Sin rodeos. A uno no se le ocurre oportunidad más clara para que el rey cumpla el casi único papel que el artículo 56 de la Constitución le adjudica en su apartado 1: “El rey es el Jefe del Estado, símbolo de su unidad y permanencia, arbitra y modera el funcionamiento regular de las instituciones…” (Mejor olvidemos otros apartados de ese mismo artículo, y especialmente el que establece la inviolabilidad de sus actos, que tantas vergüenzas nos hace pasar). Lo cierto es que “arbitrar y moderar el funcionamiento regular de las instituciones” es el encargo más activo y explícito que nuestra “ley de leyes” adjudica al jefe del Estado. Sin que nadie se lo pidiera (¿o sí?), Felipe VI consideró “oportuno y conveniente” (como diría Rajoy) emitir un mensaje institucional el 3 de octubre de 2017 en el que defendía toda la actuación del Gobierno del Partido Popular en la crisis constitucional suscitada desde Cataluña y venía a justificar la completa judicialización de esa crisis sin incluir la menor referencia a la necesidad de resolver desde la política cualquier conflicto institucional o político en un Estado democrático y plural regido por una Constitución de carácter no militante. Ese discurso, junto al caso Nóos y la evasión fiscal impune protagonizada por su padre, Juan Carlos I, supone probablemente el mayor lastre contra el que tiene que operar el reinado de Felipe VI, cuyo discurso de entronización prometía unos niveles de transparencia y compromiso ético con la pluralidad de España que despertaron unas expectativas que trascendían la militancia monárquica o republicana. Habría sido, a mi juicio, “oportuno y conveniente” que el rey hubiera lanzado ya hace tiempo algún mensaje nítido ante el bloqueo de la renovación de los órganos constitucionales protagonizado (sin espacio alguno para la equidistancia) por el Partido Popular. (Lo advertía con razón en este artículo Ignacio Escolar a finales de octubre). Pero ahora, cuando nada menos que el presidente del Tribunal Constitucional y el grupo de vocales conservadores del Consejo General del Poder Judicial se colocan en actitud de rebelión ante decisiones del Parlamento, ¿no tiene el rey nada que decir, ninguna gestión pública o discreta que hacer en cumplimiento de su obligación constitucional?

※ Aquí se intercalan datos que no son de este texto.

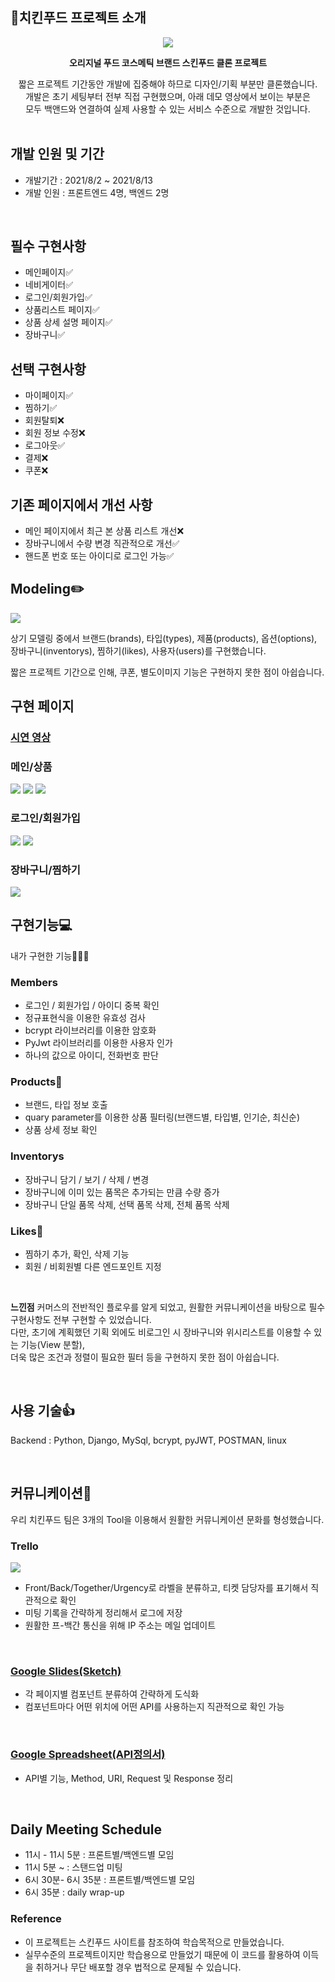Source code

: ## 🍗치킨푸드 프로젝트 소개
<div align=center><img src="https://i.ibb.co/3vH3Qrm/chickenfood-logo-2.png"></div>

**<div align=center> 오리지널 푸드 코스메틱 브랜드 스킨푸드 클론 프로젝트</div>**
<div align=center> 짧은 프로젝트 기간동안 개발에 집중해야 하므로 디자인/기획 부분만 클론했습니다.<br>
개발은 초기 세팅부터 전부 직접 구현했으며, 아래 데모 영상에서 보이는 부분은<br>
모두 백앤드와 연결하여 실제 사용할 수 있는 서비스 수준으로 개발한 것입니다.<br></div>

<br>

## 개발 인원 및 기간

- 개발기간 : 2021/8/2 ~ 2021/8/13
- 개발 인원 : 프론트엔드 4명, 백엔드 2명

<br>

## 필수 구현사항
- 메인페이지✅
- 네비게이터✅
- 로그인/회원가입✅
- 상품리스트 페이지✅
- 상품 상세 설명 페이지✅
- 장바구니✅


## 선택 구현사항
- 마이페이지✅
- 찜하기✅
- 회원탈퇴❌
- 회원 정보 수정❌
- 로그아웃✅
- 결제❌
- 쿠폰❌

## 기존 페이지에서 개선 사항
- 메인 페이지에서 최근 본 상품 리스트 개선❌
- 장바구니에서 수량 변경 직관적으로 개선✅
- 핸드폰 번호 또는 아이디로 로그인 가능✅

## Modeling✏️
![](https://i.ibb.co/vdvZtj1/2021-08-13-6-05-44.png)

상기 모델링 중에서 브랜드(brands), 타입(types), 제품(products), 옵션(options),<br>
장바구니(inventorys), 찜하기(likes), 사용자(users)를 구현했습니다.

짧은 프로젝트 기간으로 인해, 쿠폰, 별도이미지 기능은 구현하지 못한 점이 아쉽습니다.

## 구현 페이지

### [시연 영상](https://www.youtube.com/watch?v=mMQE_7ZBouc)

### 메인/상품
![](https://i.ibb.co/b7Zz4Zc/2.gif)
![](https://i.ibb.co/zxs3VJy/image.gif)
![](https://i.ibb.co/JKqMtx9/image.gif)

### 로그인/회원가입
![](https://i.ibb.co/VSfcNNf/image.gif)
![](https://i.ibb.co/HHmS9zw/image.gif)

### 장바구니/찜하기
![](https://i.ibb.co/bv9BGq9/image.gif)

## **구현기능💻**

내가 구현한 기능💁🏼‍♂️

### **Members**

- 로그인 / 회원가입 / 아이디 중복 확인
- 정규표현식을 이용한 유효성 검사
- bcrypt 라이브러리를 이용한 암호화
- PyJwt 라이브러리를 이용한 사용자 인가
- 하나의 값으로 아이디, 전화번호 판단

### **Products**💁

- 브랜드, 타입 정보 호출
- quary parameter를 이용한 상품 필터링(브랜드별, 타입별, 인기순, 최신순)
- 상품 상세 정보 확인

### **Inventorys**

- 장바구니 담기 / 보기 / 삭제 / 변경
- 장바구니에 이미 있는 품목은 추가되는 만큼 수량 증가
- 장바구니 단일 품목 삭제, 선택 품목 삭제, 전체 품목 삭제

### **Likes**💁

- 찜하기 추가, 확인, 삭제 기능
- 회원 / 비회원별 다른 엔드포인트 지정

<br>
              
**느낀점**
커머스의 전반적인 플로우를 알게 되었고, 원활한 커뮤니케이션을 바탕으로 필수 구현사항도 전부 구현할 수 있었습니다.<br>
다만, 초기에 계획했던 기획 외에도 비로그인 시 장바구니와 위시리스트를 이용할 수 있는 기능(View 분할),<br>
더욱 많은 조건과 정렬이 필요한 필터 등을 구현하지 못한 점이 아쉽습니다.<br>

<br>

## **사용 기술👍**

Backend : Python, Django, MySql, bcrypt, pyJWT, POSTMAN, linux


<br>

## **커뮤니케이션🤝**
우리 치킨푸드 팀은 3개의 Tool을 이용해서 원활한 커뮤니케이션 문화를 형성했습니다.
<br>

### Trello
![](https://i.ibb.co/NFXB0Fk/2021-08-13-6-18-57.png)

- Front/Back/Together/Urgency로 라벨을 분류하고, 티켓 담당자를 표기해서 직관적으로 확인
- 미팅 기록을 간략하게 정리해서 로그에 저장
- 원활한 프-백간 통신을 위해 IP 주소는 메일 업데이트

<br>

### [Google Slides(Sketch)](https://docs.google.com/presentation/d/1rFAAUbpBN3LFsGWKH9x7yeRiELLk9Oc73x-uMjkLBgU/edit#slide=id.ge7965d3393_1_41)

- 각 페이지별 컴포넌트 분류하여 간략하게 도식화
- 컴포넌트마다 어떤 위치에 어떤 API를 사용하는지 직관적으로 확인 가능

<br>

### [Google Spreadsheet(API정의서)](https://docs.google.com/spreadsheets/d/1wxZXsXDVgNXm-ydtbAfFVf14YDt2or09lRiM9pgLmP4/edit#gid=0)

- API별 기능, Method, URI, Request 및 Response 정리
<br>

## Daily Meeting Schedule
- 11시 - 11시 5분 : 프론트별/백엔드별 모임
- 11시 5분 ~ : 스탠드업 미팅
- 6시 30분- 6시 35분 : 프론트별/백엔드별 모임
- 6시 35분 : daily wrap-up

### Reference

- 이 프로젝트는 스킨푸드 사이트를 참조하여 학습목적으로 만들었습니다.
- 실무수준의 프로젝트이지만 학습용으로 만들었기 때문에 이 코드를 활용하여 이득을 취하거나 무단 배포할 경우 법적으로 문제될 수 있습니다.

Por si algo se nos escapara, uno ha cumplido su obligación periodística de contrastar la información. Preguntadas fuentes oficiales de la Casa del Rey, explican que debe ser “el ámbito político y las instituciones referidas a quienes les corresponde resolver”. En román paladino: la jefatura del Estado no cree que haya en estos momentos nada que “arbitrar” o “moderar” sobre el correcto funcionamiento de las instituciones. Por muchísimo menos, el presidente de la República italiana convoca a todo tipo de responsables institucionales y políticos con el fin de lograr consensos que desbloqueen la parálisis en el funcionamiento del Estado.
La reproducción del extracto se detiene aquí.